▸ **RECORDS FOR THIS TASK**
Segment Open

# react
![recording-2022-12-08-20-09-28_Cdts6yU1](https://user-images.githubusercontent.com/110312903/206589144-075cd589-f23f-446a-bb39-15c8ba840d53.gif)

Segment Closed
Segment Open

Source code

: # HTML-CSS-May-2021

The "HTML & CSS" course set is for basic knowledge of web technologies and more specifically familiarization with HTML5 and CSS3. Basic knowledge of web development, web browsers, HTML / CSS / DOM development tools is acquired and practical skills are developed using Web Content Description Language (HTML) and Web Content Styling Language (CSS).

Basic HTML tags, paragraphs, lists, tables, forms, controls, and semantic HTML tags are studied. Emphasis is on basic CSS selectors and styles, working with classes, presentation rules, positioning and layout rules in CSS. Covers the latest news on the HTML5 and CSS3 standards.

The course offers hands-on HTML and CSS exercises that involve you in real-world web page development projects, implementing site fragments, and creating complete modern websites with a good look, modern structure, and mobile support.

Segment Closed
Segment Open

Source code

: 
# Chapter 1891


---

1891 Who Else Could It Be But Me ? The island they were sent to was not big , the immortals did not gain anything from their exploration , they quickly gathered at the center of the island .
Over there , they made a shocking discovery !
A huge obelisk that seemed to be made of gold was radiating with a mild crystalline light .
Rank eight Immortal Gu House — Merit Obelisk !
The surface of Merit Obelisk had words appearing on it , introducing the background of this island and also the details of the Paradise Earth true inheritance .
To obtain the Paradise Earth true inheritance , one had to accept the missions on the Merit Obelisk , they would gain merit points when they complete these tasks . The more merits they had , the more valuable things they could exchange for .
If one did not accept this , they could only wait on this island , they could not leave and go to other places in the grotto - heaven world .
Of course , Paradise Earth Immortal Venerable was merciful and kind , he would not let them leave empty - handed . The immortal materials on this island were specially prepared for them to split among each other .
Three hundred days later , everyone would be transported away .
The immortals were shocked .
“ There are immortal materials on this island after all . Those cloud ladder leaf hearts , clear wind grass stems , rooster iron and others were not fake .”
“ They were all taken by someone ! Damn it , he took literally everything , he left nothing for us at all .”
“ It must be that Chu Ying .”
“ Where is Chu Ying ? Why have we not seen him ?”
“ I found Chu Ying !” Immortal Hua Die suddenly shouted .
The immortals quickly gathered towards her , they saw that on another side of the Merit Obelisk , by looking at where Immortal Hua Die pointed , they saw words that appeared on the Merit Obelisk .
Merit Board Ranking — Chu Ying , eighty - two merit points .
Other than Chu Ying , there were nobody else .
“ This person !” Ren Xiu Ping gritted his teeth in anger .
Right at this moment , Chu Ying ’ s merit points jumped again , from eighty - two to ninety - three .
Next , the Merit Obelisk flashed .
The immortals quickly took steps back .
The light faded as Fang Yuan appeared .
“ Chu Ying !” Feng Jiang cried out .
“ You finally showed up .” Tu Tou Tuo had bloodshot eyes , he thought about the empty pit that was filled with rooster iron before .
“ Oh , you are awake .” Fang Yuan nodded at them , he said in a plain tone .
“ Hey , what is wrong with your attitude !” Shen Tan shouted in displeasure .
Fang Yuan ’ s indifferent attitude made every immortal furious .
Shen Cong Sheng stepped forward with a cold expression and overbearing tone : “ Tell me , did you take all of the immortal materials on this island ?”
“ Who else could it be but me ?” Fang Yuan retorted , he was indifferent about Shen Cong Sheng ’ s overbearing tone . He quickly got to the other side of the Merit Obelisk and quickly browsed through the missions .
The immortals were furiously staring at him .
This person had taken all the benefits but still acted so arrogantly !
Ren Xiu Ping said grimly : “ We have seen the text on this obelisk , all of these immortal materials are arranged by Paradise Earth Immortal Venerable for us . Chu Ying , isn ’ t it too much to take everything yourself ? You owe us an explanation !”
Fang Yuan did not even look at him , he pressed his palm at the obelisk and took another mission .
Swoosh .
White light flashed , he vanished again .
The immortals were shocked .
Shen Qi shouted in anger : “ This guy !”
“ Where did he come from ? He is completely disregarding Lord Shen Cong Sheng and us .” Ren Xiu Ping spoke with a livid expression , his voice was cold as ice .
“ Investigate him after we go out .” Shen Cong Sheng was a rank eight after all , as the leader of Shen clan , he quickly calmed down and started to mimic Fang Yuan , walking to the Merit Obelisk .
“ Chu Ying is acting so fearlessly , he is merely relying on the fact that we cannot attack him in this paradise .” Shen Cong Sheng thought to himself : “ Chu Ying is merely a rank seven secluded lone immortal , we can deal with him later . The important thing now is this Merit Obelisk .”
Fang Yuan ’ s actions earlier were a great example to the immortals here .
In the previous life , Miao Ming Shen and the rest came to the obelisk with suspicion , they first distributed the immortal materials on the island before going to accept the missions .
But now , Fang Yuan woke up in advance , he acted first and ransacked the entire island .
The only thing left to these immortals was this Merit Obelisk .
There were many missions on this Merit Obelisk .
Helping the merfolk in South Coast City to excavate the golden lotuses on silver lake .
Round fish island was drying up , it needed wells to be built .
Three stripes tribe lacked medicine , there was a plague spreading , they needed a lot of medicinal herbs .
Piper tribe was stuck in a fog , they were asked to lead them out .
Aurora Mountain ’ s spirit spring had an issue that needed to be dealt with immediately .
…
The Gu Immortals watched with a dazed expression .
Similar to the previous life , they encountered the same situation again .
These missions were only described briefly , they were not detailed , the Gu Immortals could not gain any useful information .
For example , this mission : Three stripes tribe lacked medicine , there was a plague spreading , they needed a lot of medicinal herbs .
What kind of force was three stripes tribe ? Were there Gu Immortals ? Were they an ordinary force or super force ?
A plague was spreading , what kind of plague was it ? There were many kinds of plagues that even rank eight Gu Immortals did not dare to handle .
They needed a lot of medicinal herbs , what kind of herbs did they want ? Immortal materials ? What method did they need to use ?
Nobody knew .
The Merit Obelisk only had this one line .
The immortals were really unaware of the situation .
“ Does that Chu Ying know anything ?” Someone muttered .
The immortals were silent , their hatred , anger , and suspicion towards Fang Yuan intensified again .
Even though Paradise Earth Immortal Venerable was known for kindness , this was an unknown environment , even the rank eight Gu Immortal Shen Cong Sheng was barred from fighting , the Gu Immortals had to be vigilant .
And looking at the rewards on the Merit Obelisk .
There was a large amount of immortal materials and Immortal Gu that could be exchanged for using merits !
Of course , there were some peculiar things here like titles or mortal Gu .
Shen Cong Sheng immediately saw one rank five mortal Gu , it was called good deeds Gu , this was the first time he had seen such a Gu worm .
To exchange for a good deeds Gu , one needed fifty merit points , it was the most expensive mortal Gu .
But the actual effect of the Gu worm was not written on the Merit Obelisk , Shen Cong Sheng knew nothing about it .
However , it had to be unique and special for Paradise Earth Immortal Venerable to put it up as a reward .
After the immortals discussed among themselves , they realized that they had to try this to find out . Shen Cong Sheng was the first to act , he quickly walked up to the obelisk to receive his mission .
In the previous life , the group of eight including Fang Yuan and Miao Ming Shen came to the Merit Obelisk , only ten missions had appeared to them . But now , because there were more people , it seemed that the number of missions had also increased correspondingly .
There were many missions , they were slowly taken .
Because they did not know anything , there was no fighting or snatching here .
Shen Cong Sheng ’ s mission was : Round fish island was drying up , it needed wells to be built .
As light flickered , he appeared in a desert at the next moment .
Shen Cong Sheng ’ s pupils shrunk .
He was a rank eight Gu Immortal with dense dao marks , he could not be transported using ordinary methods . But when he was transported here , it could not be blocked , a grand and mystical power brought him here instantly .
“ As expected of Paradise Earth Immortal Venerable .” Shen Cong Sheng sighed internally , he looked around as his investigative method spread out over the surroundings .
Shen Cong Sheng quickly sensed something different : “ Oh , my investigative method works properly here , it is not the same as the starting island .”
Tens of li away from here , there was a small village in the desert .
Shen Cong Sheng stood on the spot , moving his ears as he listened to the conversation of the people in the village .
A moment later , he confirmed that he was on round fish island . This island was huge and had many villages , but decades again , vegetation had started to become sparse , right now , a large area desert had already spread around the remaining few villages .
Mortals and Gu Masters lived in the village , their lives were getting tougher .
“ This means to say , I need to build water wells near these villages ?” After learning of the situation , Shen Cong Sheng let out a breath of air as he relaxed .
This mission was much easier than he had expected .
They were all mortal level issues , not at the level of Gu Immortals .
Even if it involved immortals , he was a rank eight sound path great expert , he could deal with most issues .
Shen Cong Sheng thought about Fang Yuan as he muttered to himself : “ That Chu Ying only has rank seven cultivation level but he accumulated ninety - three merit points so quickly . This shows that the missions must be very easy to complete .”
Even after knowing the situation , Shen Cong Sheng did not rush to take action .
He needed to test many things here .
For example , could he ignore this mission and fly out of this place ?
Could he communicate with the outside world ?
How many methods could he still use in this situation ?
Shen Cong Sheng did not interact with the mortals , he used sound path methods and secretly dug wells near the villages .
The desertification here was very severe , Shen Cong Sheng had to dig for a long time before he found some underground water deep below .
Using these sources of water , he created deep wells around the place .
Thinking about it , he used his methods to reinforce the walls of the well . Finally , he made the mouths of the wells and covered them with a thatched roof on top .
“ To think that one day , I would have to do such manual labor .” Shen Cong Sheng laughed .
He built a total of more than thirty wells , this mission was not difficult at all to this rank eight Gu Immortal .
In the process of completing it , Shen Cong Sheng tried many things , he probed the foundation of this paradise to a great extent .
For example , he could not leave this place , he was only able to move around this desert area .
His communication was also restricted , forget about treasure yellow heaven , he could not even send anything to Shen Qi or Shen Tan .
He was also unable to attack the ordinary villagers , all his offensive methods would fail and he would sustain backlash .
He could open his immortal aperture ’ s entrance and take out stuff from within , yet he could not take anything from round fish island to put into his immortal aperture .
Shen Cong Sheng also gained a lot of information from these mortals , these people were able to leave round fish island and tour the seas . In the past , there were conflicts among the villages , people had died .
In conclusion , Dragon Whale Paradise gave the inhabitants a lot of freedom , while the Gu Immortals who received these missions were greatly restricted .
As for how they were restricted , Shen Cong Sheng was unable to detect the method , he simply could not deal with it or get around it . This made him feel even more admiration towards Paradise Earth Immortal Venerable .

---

Segment Closed

▸ **WHAT TO DO**
From the records above, transcribe exactly the run of lines that opens with the line holding "in displeasure ." and closes with the line holding "Fang Yuan ’ s indifferent", both included.

▸ **ANSWER SECTION**
“ Hey , what is wrong with your attitude !” Shen Tan shouted in displeasure .
Fang Yuan ’ s indifferent attitude made every immortal furious .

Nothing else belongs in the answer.